# Eleaf GS16 Coils



## Ollie (29/1/15)

Hey all

A friend of mine was given a GS16 as a starter tank to get her off the stinkies. It came with 1 new coil that she has been using, but, as coils do, it has died, and the taste is horrible!

Does anyone stock the coils for these tanks?

I have seen that @Oupa has GS Air coils, but i dont think these will fit.

Any suggestions otherwise?


----------



## Oupa (30/1/15)

No idea... it seems like a different coil to the GS Air yes.

Reactions: Like 1


----------



## Ollie (30/1/15)

Oupa said:


> No idea... it seems like a different coil to the GS Air yes.



Its got a small chimney on it, and it looks nothing like the GS Air coil! 

Looks like this one Below:




Just been browsing your webside @Oupa is this V-Pipe Coil not the same thing?

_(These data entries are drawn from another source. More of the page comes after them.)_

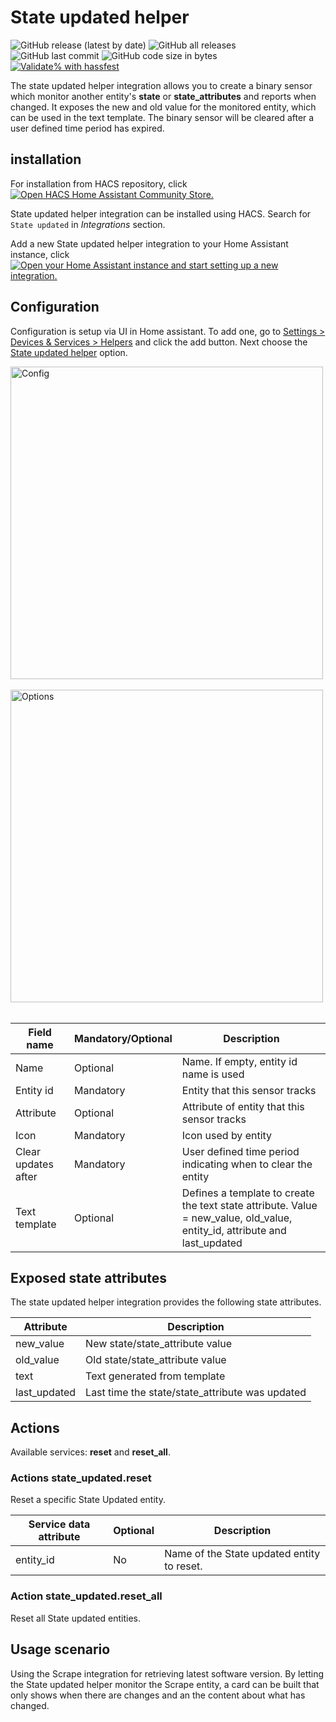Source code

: # State updated helper

![GitHub release (latest by date)](https://img.shields.io/github/v/release/kgn3400/state_updated)
![GitHub all releases](https://img.shields.io/github/downloads/kgn3400/state_updated/total)
![GitHub last commit](https://img.shields.io/github/last-commit/kgn3400/state_updated)
![GitHub code size in bytes](https://img.shields.io/github/languages/code-size/kgn3400/state_updated)
[![Validate% with hassfest](https://github.com/kgn3400/state_updated/workflows/Validate%20with%20hassfest/badge.svg)](https://github.com/kgn3400/state_updated/actions/workflows/hassfest.yaml)

The state updated helper integration allows you to create a binary sensor which monitor another entity's __state__ or __state_attributes__ and reports when changed. It exposes the new and old value for the monitored entity, which can be used in the text template. The binary sensor will be cleared after a user defined time period has expired.

## installation

For installation from HACS repository, click
[![Open HACS Home Assistant Community Store.](https://my.home-assistant.io/badges/hacs_repository.svg)](https://my.home-assistant.io/redirect/hacs_repository/?owner=kgn3400&repository=state_updated&category=integration)

State updated helper integration can be installed using HACS.
Search for `State updated` in *Integrations* section.

Add a new State updated helper integration to your Home Assistant instance, click
[![Open your Home Assistant instance and start setting up a new integration.](https://my.home-assistant.io/badges/config_flow_start.svg)](https://my.home-assistant.io/redirect/config_flow_start/?domain=state_updated)

## Configuration

Configuration is setup via UI in Home assistant. To add one, go to [Settings > Devices & Services > Helpers](https://my.home-assistant.io/redirect/helpers) and click the add button. Next choose the [State updated helper](https://my.home-assistant.io/redirect/config_flow_start?domain=state_updated) option.

<img src="https://github.com/kgn3400/state_updated/blob/main/assets/config.png" width="500" height="auto" alt="Config">
<!--<img src="images/config.png" width="500" height="auto" alt="Config">-->
<br/>
<br/>

<img src="https://github.com/kgn3400/state_updated/blob/main/assets/options.png" width="500" height="auto" alt="Options">
<!--<img src="images/options.png" width="500" height="auto" alt="Options">-->
<br/>
<br/>

| Field name | Mandatory/Optional | Description |
|------------|------------------|-------------|
| Name | Optional | Name. If empty, entity id name is used  |
| Entity id | Mandatory | Entity that this sensor tracks  |
| Attribute | Optional | Attribute of entity that this sensor tracks  |
| Icon | Mandatory | Icon used by entity  |
| Clear updates after | Mandatory | User defined time period indicating when to clear the entity  |
| Text template | Optional | Defines a template to create the text state attribute. Value = new_value, old_value, entity_id, attribute and last_updated |

## Exposed state attributes

The state updated helper integration provides the following state attributes.

| Attribute | Description |
|-----------|-------------|
| new_value  | New state/state_attribute value |
| old_value  | Old state/state_attribute value |
| text  | Text generated from template |
| last_updated  | Last time the state/state_attribute was updated |

## Actions

Available services: __reset__ and __reset_all__.

### Actions state_updated.reset

Reset a specific State Updated entity.

|Service data attribute | Optional | Description|
|-----------------------|----------|------------|
|entity_id | No | Name of the State updated entity to reset.|

### Action state_updated.reset_all

Reset all State updated entities.

## Usage scenario

Using the Scrape integration for retrieving latest software version. By letting the State updated helper monitor the Scrape entity, a card can be built that only shows when there are changes and an the content about what has changed.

http://www.vapourmountain.co.za/shop/atomizers-clearomizers/vpipe2-coil/


----------



## Oupa (30/1/15)

Does look very similar! Obviously made by 2 different companies, but I won't be surprised if it works...


----------



## MikeDBN (28/4/15)

Hey Oupa, did you ever confirm the above would work with a GS16S looking to make an order thanks?


----------



## Oupa (29/4/15)

They will work yes.


----------